人々は精霊を信仰し、その恵に感謝し、天災があれば怒りを鎮めんと祈りを捧げたのです。
精霊は十の姿を持っています。
それを“精霊の十戒”と言いました。
「……なんてね。ここで十戒目の精霊の力を使ったら、それこそ王宮が崩壊してしまうよ」
僕は振り下ろした手をもう片方の手の平で止め、命令を直前でやめました。
「う、うわああああああああ」
案の定トンマーゾは、恐れおののいた表情で、足をガクガクさせながらどうにかこの場から逃げようとします。
僕は彼を放っておきました。
「……ファン、もう良いよ」
そう言うと、黒く禍々しい光を纏ったファンは、ポンと音を立ていつもの可愛いフクロウの姿に戻ったのです。
「ほうほう、久しぶりのかっこいい私でした。……あ、良いのですかなユリシス殿。あの魔術師、言いふらすかもしれませんぞ」
「いいさ。どうせ誰も信じやしない。歴代で一人しか十戒目に到達しなかったって言うのなら、誰にもそれを理解する事は出来ないんだから」
「ほう、そんなもんですかねえ」
「た、たぶん……」
頭を抑え、僕は大きく息を吐きます。
この僕ですら、十戒目の召喚は少々負担となるのです。
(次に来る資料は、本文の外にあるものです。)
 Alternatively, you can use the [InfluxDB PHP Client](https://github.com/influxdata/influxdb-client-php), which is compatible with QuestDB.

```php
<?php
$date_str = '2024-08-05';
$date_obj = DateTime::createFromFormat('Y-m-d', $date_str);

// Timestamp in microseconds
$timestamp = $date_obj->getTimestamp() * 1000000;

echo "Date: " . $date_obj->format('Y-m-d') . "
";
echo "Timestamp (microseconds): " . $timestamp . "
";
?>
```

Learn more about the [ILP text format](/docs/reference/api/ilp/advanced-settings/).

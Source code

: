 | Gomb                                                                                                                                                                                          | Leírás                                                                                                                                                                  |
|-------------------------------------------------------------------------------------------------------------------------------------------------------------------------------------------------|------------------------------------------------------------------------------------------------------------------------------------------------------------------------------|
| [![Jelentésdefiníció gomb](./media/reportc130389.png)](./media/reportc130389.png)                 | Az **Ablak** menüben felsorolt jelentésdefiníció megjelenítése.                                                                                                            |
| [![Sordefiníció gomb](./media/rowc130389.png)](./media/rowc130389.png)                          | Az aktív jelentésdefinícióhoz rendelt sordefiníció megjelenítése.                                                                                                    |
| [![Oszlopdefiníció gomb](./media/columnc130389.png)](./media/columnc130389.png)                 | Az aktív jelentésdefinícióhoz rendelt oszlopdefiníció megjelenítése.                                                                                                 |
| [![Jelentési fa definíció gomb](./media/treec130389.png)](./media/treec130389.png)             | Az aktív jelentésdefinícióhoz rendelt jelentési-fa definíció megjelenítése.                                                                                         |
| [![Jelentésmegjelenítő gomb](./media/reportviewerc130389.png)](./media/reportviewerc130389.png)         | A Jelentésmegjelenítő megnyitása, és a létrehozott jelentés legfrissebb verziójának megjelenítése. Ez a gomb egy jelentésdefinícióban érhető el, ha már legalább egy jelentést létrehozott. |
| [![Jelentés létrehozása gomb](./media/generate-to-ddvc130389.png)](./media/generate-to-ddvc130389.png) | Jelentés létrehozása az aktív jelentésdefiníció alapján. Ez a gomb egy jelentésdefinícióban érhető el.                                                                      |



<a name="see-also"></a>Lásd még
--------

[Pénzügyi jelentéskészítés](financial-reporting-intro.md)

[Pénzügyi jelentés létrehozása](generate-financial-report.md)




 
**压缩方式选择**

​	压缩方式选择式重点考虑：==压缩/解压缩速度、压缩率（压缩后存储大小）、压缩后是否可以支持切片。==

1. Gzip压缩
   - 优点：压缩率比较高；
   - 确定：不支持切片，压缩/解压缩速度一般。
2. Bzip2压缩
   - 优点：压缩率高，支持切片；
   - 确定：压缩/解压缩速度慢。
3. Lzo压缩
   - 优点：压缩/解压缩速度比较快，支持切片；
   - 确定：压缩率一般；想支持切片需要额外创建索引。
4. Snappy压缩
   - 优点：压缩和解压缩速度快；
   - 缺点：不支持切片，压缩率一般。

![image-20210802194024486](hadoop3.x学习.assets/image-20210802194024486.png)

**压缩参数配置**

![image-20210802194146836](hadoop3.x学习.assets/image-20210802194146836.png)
魔法陣を10個一気に消費することは、一戒目の召喚の100倍の魔力と体力を奪われますから。
「相変わらず、怒ったら怖いな。……白賢者」
ああ。
嫌な声がする。
どこから見ていたのか、いつからいたのか分かりませんが、背後に立っていたのは僕が最も苦手とする憎らしい人物。
しかし今の僕は、先ほど久々に第十戒目の召喚をしたせいもあり、少々気が高ぶっています。
ゆらりと振り返りました。
「よくも僕の前に面を出せたものだね、勇者。今の僕は正直、容赦出来ないよ」
「……」
軍帽をかぶった軍人姿の彼は、よく見るとやはり今までの勇者の面影がある、金髪碧眼の青年です。
「おい、そこまでだ。お互い頭を冷やせ」
パシッ。と言う軽快な音と共に、僕と勇者の間にあったピリピリした空気が一気に解かれます。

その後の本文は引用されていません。